“You are the only problem you will ever have and you are the only solution.”

— Bob Proctor

Prologue

I’ve been struggling making up the missing background knowledge for my research, which is not something very enjoyable. I always hate formulas and mathematical proofs. However, I did find something interesting among those boring stuffs, which is the theory behind functional programming.

This is a reflection when I was learning MIT 6.820 Fundamentals of Programming Analysis. This post roughly covers lecture 1 to 3.

Basics on Functional Programming

First of all, there is some basic concepts in functional programming.

Free/Bound Variables

In functional programming, the function is, the function we know. There is nothing special. A function consists of name, arguments and a body, where there are variables (or identifiers) as the arguments or in the body. Variables are the actual operands, so we need to define them more carefully.

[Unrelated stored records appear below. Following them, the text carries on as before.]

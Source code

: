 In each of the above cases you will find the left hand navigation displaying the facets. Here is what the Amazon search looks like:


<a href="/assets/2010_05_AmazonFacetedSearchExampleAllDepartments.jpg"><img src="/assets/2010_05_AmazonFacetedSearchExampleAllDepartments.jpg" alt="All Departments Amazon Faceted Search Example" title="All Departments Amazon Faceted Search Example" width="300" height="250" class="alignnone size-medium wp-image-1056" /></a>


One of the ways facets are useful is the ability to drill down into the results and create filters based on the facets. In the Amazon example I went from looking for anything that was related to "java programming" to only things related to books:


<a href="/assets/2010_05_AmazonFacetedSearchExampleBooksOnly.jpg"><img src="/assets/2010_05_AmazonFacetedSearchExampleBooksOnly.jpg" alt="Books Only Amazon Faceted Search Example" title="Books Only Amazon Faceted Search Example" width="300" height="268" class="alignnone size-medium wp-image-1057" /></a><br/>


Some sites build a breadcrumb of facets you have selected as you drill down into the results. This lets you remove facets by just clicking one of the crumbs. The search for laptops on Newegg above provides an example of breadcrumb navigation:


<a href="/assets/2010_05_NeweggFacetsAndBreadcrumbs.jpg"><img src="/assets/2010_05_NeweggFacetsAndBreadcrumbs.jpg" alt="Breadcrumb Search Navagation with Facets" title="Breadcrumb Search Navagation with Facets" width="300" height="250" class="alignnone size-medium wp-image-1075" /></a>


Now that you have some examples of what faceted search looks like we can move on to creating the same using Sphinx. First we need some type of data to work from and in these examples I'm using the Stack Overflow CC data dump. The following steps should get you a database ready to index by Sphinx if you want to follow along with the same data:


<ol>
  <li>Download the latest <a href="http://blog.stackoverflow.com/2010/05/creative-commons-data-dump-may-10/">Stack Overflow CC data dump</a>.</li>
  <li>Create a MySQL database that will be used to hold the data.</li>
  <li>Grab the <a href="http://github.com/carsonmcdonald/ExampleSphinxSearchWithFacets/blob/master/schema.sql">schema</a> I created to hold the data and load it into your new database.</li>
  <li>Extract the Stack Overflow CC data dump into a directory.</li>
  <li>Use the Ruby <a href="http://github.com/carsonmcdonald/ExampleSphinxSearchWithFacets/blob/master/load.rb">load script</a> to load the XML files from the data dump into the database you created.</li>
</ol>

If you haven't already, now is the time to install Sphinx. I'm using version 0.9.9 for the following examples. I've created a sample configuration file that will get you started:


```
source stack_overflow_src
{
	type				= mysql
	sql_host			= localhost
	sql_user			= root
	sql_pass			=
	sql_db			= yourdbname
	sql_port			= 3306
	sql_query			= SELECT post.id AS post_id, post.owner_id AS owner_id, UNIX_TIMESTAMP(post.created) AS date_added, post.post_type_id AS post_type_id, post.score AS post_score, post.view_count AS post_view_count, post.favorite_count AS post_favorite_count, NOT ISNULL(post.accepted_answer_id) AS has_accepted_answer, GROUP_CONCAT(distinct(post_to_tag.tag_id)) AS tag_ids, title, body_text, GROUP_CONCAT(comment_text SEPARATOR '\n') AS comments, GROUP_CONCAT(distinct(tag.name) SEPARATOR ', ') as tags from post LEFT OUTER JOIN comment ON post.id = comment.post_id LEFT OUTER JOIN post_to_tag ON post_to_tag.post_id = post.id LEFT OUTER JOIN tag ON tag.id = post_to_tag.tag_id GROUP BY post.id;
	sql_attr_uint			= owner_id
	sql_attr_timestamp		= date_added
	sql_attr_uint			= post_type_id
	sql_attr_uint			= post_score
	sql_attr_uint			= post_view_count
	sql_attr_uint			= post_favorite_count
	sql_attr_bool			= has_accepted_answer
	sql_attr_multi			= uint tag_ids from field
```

There are two kinds of variables, one is free, the other is bound. It is easy to tell them apart, where bound variables are those appear in the arguments of a function, and the others are free variables. Bound variables are those you must provide to invoke (or apply) a function, while free variables are captures from the context. For example, in the following func function below, x and y are bound variables, and a and b are free variables.

1	func x y = x * a + y * b

Bound variable is also known as formal parameter.

Renaming

As an experienced programmer, you may not notice the existence of renaming although you know it. Given the C snippet below, you immediately know that the inner a and the outer a are different, even though they have the same lexeme.

function () => {
    var a = 3;
    function () => {
        var a = 4;
    }
}

TypeScript has concepts like closure and types, which makes it a good substitution for pure functional programming languages like Haskell if you don’t have prior knowledge of the latter.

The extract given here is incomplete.